However, amid differences in their response to the current crisis, one common trend has emerged: too many churches are saying little or nothing about its possible eschatological implication. Look, it is with his Second Coming in mind Jesus said, “Learn this lesson from the fig tree: As soon as its twigs get tender and its leaves come out, you know that summer is near. Even so, when you see these things happening, you know that it is near, right at the door” (Mk. 13:28-29). And Jesus exalts us to “interpret this present time” for his coming (Lk. 12:56). Are we just looking at what’s going on the surface or are we also seeing through it?
Currently, I am teaching a five-week study called “Theology of End-Times” (a.k.a., eschatology). Its main purpose isn’t to advocate one eschatological position over others but to familiarize ourselves with several competing views, understand why they differ, and then to adhere to an outlook that makes most the biblical sense to each person.  After the first lecture, someone asked about the purpose of studying eschatology, since future events seem more speculative than certain.

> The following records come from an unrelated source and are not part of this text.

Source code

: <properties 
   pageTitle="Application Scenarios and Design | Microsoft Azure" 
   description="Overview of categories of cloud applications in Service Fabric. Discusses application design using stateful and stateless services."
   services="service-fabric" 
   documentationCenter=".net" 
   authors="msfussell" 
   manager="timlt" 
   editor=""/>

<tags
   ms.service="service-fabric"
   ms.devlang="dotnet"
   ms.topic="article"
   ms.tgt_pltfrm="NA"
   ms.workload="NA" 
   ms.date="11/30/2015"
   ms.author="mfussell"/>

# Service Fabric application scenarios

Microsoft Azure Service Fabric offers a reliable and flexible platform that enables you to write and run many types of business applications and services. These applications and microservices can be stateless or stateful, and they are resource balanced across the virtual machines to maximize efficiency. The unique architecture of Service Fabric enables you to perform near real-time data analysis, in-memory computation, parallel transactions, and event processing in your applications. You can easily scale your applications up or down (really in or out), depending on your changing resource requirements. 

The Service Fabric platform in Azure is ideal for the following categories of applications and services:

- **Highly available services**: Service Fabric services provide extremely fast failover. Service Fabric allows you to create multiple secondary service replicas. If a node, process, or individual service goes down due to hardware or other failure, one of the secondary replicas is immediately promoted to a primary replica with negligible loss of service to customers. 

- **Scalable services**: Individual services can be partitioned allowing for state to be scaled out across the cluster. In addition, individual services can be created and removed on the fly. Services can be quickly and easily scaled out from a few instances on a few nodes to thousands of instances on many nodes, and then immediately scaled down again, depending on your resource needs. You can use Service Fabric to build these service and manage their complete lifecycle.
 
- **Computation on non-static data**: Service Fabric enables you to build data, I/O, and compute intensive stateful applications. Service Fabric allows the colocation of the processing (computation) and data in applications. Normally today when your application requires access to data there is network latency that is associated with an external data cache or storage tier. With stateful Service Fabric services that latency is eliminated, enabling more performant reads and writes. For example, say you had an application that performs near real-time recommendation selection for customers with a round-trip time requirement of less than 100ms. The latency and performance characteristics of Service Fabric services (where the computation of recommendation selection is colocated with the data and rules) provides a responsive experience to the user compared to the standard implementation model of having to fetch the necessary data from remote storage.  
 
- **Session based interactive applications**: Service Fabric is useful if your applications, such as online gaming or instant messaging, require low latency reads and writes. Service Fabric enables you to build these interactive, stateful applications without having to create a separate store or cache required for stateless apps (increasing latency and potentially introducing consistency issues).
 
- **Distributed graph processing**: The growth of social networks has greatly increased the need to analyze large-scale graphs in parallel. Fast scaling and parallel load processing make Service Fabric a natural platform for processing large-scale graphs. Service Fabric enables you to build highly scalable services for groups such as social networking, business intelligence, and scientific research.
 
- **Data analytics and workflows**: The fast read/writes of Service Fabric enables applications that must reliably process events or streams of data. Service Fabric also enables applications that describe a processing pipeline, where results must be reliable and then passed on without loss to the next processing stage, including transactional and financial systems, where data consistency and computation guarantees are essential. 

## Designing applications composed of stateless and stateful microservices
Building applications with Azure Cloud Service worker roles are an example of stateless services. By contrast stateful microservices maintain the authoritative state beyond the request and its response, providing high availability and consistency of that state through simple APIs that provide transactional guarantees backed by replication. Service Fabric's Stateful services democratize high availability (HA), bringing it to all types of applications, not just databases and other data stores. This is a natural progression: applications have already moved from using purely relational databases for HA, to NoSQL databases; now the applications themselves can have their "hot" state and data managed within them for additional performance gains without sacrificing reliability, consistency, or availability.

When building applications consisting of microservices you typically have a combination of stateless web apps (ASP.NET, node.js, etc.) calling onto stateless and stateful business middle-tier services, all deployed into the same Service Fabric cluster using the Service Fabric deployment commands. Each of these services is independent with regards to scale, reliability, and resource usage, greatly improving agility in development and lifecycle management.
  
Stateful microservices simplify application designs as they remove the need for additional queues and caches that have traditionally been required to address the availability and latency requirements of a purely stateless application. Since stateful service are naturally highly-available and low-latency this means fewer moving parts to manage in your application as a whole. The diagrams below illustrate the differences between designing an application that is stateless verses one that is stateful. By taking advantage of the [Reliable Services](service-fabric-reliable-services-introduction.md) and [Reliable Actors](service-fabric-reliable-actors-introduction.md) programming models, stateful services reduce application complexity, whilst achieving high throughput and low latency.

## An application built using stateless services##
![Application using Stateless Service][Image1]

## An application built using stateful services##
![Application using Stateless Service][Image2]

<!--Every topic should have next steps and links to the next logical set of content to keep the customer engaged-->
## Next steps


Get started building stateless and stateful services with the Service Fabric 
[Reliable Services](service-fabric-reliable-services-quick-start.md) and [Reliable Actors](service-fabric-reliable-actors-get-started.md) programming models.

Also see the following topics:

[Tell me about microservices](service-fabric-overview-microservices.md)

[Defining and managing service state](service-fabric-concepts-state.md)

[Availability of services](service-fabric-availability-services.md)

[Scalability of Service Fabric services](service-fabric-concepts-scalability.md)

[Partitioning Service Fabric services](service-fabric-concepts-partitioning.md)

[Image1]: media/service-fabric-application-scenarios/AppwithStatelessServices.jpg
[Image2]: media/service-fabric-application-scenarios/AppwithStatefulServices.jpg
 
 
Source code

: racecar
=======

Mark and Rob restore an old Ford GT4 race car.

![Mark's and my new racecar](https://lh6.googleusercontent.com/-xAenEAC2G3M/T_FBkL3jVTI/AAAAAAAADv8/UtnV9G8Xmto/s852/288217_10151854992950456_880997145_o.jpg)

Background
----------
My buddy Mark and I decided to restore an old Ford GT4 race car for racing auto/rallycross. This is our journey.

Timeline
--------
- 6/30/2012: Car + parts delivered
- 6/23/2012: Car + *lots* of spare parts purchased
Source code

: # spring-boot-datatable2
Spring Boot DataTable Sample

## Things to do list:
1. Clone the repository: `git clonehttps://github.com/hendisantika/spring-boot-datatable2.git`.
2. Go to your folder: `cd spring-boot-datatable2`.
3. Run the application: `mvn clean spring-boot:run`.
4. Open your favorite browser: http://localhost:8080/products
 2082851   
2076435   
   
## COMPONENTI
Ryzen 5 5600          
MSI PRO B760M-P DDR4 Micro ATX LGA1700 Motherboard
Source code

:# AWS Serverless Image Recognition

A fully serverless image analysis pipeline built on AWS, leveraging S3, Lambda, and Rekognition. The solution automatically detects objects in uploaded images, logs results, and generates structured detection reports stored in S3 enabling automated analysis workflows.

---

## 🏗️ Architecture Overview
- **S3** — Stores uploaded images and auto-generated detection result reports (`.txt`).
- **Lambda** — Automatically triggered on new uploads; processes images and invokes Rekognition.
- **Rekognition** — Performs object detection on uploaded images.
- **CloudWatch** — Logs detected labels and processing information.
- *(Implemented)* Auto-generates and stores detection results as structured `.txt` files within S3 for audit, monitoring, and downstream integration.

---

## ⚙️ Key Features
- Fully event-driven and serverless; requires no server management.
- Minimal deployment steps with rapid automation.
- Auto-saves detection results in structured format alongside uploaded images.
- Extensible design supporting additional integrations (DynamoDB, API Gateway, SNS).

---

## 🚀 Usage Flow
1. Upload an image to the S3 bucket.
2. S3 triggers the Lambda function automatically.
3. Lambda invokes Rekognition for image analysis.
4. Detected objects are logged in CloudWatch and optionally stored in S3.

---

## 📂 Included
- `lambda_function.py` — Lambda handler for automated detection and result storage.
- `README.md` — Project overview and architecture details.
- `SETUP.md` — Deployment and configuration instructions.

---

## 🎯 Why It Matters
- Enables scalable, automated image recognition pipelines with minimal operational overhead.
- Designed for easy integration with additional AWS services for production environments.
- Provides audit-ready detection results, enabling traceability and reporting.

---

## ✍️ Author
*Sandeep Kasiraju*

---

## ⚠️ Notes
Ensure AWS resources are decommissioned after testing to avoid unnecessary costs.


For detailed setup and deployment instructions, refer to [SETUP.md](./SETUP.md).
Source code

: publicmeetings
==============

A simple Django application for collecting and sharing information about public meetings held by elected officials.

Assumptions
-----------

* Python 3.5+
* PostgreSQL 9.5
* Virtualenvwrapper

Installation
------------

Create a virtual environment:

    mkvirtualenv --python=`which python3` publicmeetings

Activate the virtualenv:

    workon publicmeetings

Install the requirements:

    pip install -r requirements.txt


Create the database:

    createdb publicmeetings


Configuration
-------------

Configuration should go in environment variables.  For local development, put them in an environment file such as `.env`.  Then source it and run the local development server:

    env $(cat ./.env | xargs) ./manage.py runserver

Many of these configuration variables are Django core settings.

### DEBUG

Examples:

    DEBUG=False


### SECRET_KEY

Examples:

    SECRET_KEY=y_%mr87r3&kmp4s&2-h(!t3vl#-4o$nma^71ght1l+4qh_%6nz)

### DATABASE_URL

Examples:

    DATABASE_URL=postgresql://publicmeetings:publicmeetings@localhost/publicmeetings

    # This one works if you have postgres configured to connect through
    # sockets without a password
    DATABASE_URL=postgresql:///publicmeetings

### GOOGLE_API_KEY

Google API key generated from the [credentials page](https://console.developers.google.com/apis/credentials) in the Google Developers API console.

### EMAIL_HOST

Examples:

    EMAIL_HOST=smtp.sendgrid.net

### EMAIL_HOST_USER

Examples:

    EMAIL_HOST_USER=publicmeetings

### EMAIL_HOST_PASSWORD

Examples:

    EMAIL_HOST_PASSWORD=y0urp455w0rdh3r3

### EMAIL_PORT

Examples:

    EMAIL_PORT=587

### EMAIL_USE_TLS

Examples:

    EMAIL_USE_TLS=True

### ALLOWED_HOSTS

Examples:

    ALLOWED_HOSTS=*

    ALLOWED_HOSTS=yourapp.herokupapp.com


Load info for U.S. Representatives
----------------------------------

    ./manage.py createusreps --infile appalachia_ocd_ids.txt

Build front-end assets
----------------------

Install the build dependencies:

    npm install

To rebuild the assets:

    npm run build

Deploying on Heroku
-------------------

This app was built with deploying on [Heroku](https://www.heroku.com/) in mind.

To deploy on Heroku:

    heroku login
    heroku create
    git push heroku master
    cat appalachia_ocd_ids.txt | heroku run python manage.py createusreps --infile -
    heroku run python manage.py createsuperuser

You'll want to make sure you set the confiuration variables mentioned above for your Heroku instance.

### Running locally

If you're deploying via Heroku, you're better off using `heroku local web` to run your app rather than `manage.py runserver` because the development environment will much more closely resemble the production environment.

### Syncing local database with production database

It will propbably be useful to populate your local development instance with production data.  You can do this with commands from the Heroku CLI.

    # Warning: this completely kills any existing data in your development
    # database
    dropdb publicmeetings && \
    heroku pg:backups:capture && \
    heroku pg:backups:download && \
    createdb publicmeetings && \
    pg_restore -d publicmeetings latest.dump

While I spat off a quick response, what I didn’t share was the fact that I myself had distanced from eschatology for many years. In fact, Revelation, once my favorite book during my younger days, became the last book I would read in my yearly Bible reading. Why?  In my early years as a Christian in the 1980s, while I wasn’t one of those setting a firm date for the rapture (e.g., October 28/29, 1992), I was inclined to believe that several events occurring back then were fulfilling biblical prophecies that might lead to the end. Watching "The Late Great Planet Earth" and a slew of low-budget rapture movies certainly influenced me as a young believer. Later, I attended a (dispensational) seminary that took end-time prophecies very seriously.
But somewhere along the way, I lost interest in eschatology, partly because I was thinking like the scoffers in 1 Peter 3 who said, “Where is this ‘coming’ he promised? Ever since our fathers died, everything goes on as it has since the beginning of creation” (2 Pet. 3:4). What I forgot for a long time is that Jesus expects us to “interpret this present time” (Lk. 12:56), that is, decipher “these things happening” around us to realize that his coming is nearer than before.
Maybe you, agreeing with Sproul, do not consider the rapture doctrine as biblical and believed that all end-time prophecies (except for the Second Coming, resurrection and final judgment) have already been fulfilled in the past (a.k.a., partial-preterist). You also might doubt whether the disturbing developments in the present have anything to do with “these things happening” that would suggest that his coming is nearer. In fact, since the Last Days officially began on the day of Pentecost 2,000 years ago (Acts 2:17-18), you chide those who insist that the Last Days just kicked in. Fine, but you do believe in the doctrine of imminence, right? That the Second Coming of Christ—not contingent upon any events proceeding it—can happen any moment. So “be on your guards! Be alert”! (Mk. 13:33).
Maybe you, as a pretribulationist, lean toward the rapture and feel that “these things happening” right now (including the escalation of Middle-East conflict as Iran and Israel may be at it again and the possible fall of U.S.) are telling signs that it can happen any moment. Fine, but don’t be an escapist (2 Thess. 3:11-13) or a lax Christian who is utterly unprepared for the tribulation, that is, in case the rapture doctrine turns out to be untrue; instead, continue to serve God faithfully (Mt. 24:45-51).
Or maybe you are a posttribulationist who believes that in lieu of the rapture, the church will go through the tribulation before Christ returns. As a leading rapture exponent Hal Lindsey admitted, “the truth of the matter is that neither a post-, mid-, or pre- tribulationist can point to any single verse that clearly says the rapture will occur before, in the middle of, or after the tribulation.”
Perhaps, what’s going on is a prelude to the awful period of death and destruction graphically described in Revelation 4-19. I, for one, believe that we are going to be tried and tested because much of the world’s impurities have penetrated today’s church (Mt. 13:24-30). Therefore, she needs to be chastised so that when Christ comes, his bride, the church, will be ready to meet and be united with the groom (Rev. 19:7-8).
So, what is your eschatological view? Not having a position is no virtue; diligently study the Bible and attain one. And keep watch; be ready for either the Second Coming, the rapture or the tribulation. And don’t label the views you disagree with as silly and don’t accuse someone of biblical ignorance just because you don’t agree with his or her view. Above all, “make effort to keep the unity of the Spirit through the bond of peace” (Eph. 4:3).